Using Data Fabric and Kubernetes in Edge Computing
KubeCon + CloudNativeCon sponsored this post, in anticipation of KubeCon + CloudNativeCon EU, in Amsterdam, Aug. 13-16.
A daunting challenge of edge computing is to deal with situations like this: petabytes of data in motion on thousands of clusters in different geographical locations. That description makes you think of large industrial use cases with IoT sensor data, but they are not the only place that edge matters. Edge computing is turning out to be important in an amazing range of industries. Banks do it, online service providers need it, and health providers, telecommunications, utilities and carmakers employ it.
This post presents the needs that motivate edge computing, so that readers can decide whether or not an edge design may prove useful for them. It also examines the challenges of edge — including challenges that often get overlooked — and provides some example solutions that have worked well in real-world situations.
Why Use Edge Computing?
Edge computing is an attractive (often even required) architectural option in situations where computations need to be done near the source of data, due to limited latency tolerance, or the risk posed by the potential for networking failures, or regulatory requirements, or simply in response to the scale of data being produced at the edge having exceeded the ability to transfer it to a central site economically.
The expanding adoption of edge computing is happening because of several factors:
- It is easier than ever to acquire data, due to decreased sensor costs and increased variety. Almost everything produced today has more sensors built-in and the ability to communicate data.
- Network infrastructure is making it cheaper to move bits to the edge.
- It is becoming easier to manage distributed computations in both core and edge clusters, thanks to advances in Kubernetes.
- Ruggedized hardware is available that can do the necessary filtering and pre-processing of data, and remain operational even in the harsh conditions that may occur at the edge.
Surprisingly, one of the big challenges in edge computing isn’t the computing part. It is the almost universal need for communication between edge and core. Metrics and diagnostic data need to move back to core computing centers and, in some cases, data or models need to move to the edge.
Architects and implementers often assume that communication with the core will be easy to handle. In fact, it is often not.

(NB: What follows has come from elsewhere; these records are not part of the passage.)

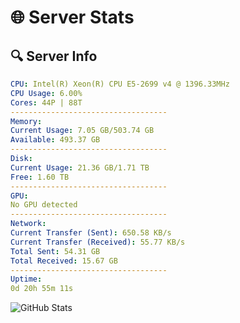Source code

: # 🌐 Server Stats
## 🔍 Server Info
```yaml
CPU: Intel(R) Xeon(R) CPU E5-2699 v4 @ 1396.33MHz
CPU Usage: 6.00%
Cores: 44P | 88T
-----------------------------------
Memory:
Current Usage: 7.05 GB/503.74 GB
Available: 493.37 GB
-----------------------------------
Disk:
Current Usage: 21.36 GB/1.71 TB
Free: 1.60 TB
-----------------------------------
GPU:
No GPU detected
-----------------------------------
Network:
Current Transfer (Sent): 650.58 KB/s
Current Transfer (Received): 55.77 KB/s
Total Sent: 54.31 GB
Total Received: 15.67 GB
-----------------------------------
Uptime:
0d 20h 55m 11s
```
![GitHub Stats](https://img.shields.io/badge/Updated-2025-04-20_14:03:59-blue)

What Makes Edge Work? Communication with the Core
The following real-world use case illustrates how challenges in edge computing can be addressed, including communication with the core. A few years ago, we had a customer who had built a video streaming system. Edge computing was needed so that systems providing the video content were near end-users, to minimize latency and maximize uptime. The system our customer had built was working fine, but they had run into trouble building telemetric systems to carry data about the system’s health and customer video consumption back to the core — data necessary to alert the core support team if something went wrong, and for billing.

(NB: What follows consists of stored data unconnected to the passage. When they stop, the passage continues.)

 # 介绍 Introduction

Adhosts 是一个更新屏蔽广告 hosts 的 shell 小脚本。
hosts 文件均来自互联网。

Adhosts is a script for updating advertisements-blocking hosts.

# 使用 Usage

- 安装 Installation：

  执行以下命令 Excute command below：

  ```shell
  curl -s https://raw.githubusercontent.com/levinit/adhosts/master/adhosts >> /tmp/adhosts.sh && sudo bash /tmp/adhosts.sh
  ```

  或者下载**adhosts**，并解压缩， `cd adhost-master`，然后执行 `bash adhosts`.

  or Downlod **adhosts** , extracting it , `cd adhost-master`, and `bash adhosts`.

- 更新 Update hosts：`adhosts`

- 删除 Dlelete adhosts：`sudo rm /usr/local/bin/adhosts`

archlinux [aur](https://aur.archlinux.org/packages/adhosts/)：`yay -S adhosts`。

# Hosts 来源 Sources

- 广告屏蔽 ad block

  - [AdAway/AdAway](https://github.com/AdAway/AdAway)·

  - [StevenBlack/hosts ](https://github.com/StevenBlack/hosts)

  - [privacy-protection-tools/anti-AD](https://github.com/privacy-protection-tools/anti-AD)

This particular problem was very specific, but the shape of the problem — edge computing plus telemetrics from the edge to core — is general to many other industries. In this example, as is common, telemetrics had been put off to the end of the project; and the difficulty had been substantially under-estimated. That was where we came in.
What We Did
To address this typical edge problem of getting data back to the core, we added a distributed data fabric and used its message transport capabilities to create a simple and reliable solution.
Our goal was to support data acquisition from dozens of miniature edge data centers and transport the resulting data reliably and with reasonably low latency to the core data center for analysis and billing. Temporary network partitions should not affect data integrity, and data should be transferred as soon as such partitions were healed. The system needed to minimize downtime from physical failures as well. Figure 1 illustrates how the data fabric was used to meet these requirements.

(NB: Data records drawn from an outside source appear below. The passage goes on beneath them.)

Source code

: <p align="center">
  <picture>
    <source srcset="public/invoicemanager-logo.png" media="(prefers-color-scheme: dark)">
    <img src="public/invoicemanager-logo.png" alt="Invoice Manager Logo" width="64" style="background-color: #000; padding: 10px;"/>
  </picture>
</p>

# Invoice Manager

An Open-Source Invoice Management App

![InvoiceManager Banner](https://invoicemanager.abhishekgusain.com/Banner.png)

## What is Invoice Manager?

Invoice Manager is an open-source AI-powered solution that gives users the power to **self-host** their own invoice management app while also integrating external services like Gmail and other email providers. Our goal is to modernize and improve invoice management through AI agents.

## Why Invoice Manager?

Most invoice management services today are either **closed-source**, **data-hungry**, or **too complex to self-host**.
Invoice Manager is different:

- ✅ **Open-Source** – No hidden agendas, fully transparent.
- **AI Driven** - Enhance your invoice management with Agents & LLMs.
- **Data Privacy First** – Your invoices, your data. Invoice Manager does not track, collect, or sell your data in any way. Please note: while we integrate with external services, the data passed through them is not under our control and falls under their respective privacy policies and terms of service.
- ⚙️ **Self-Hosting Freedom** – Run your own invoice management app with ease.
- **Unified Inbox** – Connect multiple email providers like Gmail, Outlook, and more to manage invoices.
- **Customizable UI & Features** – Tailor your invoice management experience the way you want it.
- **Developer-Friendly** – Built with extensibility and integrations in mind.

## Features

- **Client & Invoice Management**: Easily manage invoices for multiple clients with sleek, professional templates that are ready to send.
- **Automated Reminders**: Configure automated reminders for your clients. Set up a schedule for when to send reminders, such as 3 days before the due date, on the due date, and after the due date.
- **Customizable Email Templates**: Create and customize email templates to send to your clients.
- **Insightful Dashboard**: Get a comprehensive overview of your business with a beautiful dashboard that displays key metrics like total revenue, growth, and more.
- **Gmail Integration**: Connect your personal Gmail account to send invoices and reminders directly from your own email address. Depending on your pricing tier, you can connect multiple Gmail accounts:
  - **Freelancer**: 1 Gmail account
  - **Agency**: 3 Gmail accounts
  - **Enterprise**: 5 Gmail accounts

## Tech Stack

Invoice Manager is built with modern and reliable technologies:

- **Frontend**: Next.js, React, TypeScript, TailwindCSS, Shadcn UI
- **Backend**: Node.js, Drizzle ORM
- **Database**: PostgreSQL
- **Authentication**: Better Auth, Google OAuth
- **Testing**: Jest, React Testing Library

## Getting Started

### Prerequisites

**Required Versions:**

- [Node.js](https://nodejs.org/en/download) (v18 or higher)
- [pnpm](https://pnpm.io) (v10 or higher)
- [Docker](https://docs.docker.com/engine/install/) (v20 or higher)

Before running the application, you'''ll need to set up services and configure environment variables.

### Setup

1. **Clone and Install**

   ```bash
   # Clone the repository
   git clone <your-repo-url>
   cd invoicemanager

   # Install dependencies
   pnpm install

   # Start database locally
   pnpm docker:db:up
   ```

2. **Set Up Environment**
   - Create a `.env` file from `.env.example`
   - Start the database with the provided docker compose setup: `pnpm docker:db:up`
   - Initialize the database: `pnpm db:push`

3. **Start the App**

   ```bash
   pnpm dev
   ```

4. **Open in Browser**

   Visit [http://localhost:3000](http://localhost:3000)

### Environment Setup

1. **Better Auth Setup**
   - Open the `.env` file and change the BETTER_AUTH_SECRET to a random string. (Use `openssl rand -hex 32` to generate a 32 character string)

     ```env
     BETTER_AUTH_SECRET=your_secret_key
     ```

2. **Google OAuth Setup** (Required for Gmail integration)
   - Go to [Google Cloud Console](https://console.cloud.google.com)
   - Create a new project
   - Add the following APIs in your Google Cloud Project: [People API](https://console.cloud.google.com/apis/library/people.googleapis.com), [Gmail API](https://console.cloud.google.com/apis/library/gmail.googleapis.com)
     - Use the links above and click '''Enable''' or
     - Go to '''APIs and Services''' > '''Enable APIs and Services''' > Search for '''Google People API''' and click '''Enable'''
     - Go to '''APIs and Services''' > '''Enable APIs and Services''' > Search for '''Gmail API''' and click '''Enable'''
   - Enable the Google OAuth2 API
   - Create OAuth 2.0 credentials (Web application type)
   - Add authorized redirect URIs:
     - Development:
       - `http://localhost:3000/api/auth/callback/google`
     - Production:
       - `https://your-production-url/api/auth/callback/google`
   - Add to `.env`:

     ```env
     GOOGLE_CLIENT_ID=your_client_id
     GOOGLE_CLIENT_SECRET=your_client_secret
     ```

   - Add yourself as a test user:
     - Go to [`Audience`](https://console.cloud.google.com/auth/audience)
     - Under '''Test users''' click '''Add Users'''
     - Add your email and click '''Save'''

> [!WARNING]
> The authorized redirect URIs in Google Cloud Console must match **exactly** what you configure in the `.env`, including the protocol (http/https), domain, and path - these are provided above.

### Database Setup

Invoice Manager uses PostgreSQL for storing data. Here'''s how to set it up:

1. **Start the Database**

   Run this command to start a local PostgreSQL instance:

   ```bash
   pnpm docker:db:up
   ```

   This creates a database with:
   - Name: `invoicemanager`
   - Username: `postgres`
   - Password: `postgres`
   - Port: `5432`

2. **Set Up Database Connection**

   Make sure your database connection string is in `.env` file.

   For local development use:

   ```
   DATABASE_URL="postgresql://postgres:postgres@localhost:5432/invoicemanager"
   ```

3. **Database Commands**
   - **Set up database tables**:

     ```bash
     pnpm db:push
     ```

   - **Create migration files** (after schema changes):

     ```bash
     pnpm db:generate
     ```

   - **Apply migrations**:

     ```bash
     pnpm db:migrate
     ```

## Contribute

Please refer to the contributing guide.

Previously, our customer’s developers had tried several telemetrics implementations unsuccessfully and were substantially behind schedule as a result. Our data-fabric-based design, in contrast, allowed a very simple transfer program to insert messages into a message stream at the edge. The data fabric then handled all data motion from edge to core. Topics in the message stream recorded the data center name, source machine name, and sensor name or event type, so that all data from all edge centers could be merged into a single message stream while still allowing analytics on any subset of the data. The data fabric handled security of data at rest and in motion.
This design was very easy to implement and operate, and quickly got the customer’s developers back on schedule. This design has also been very reliable over a period of several years. A particular benefit of this final data fabric design is a high degree of separation of concerns. Data acquisition at the edge, for instance, is independent of the central programs that process the data. The geography of the data fabric is specified entirely by an administrator, who now can focus on configuring data motion and access control and not be concerned about data content.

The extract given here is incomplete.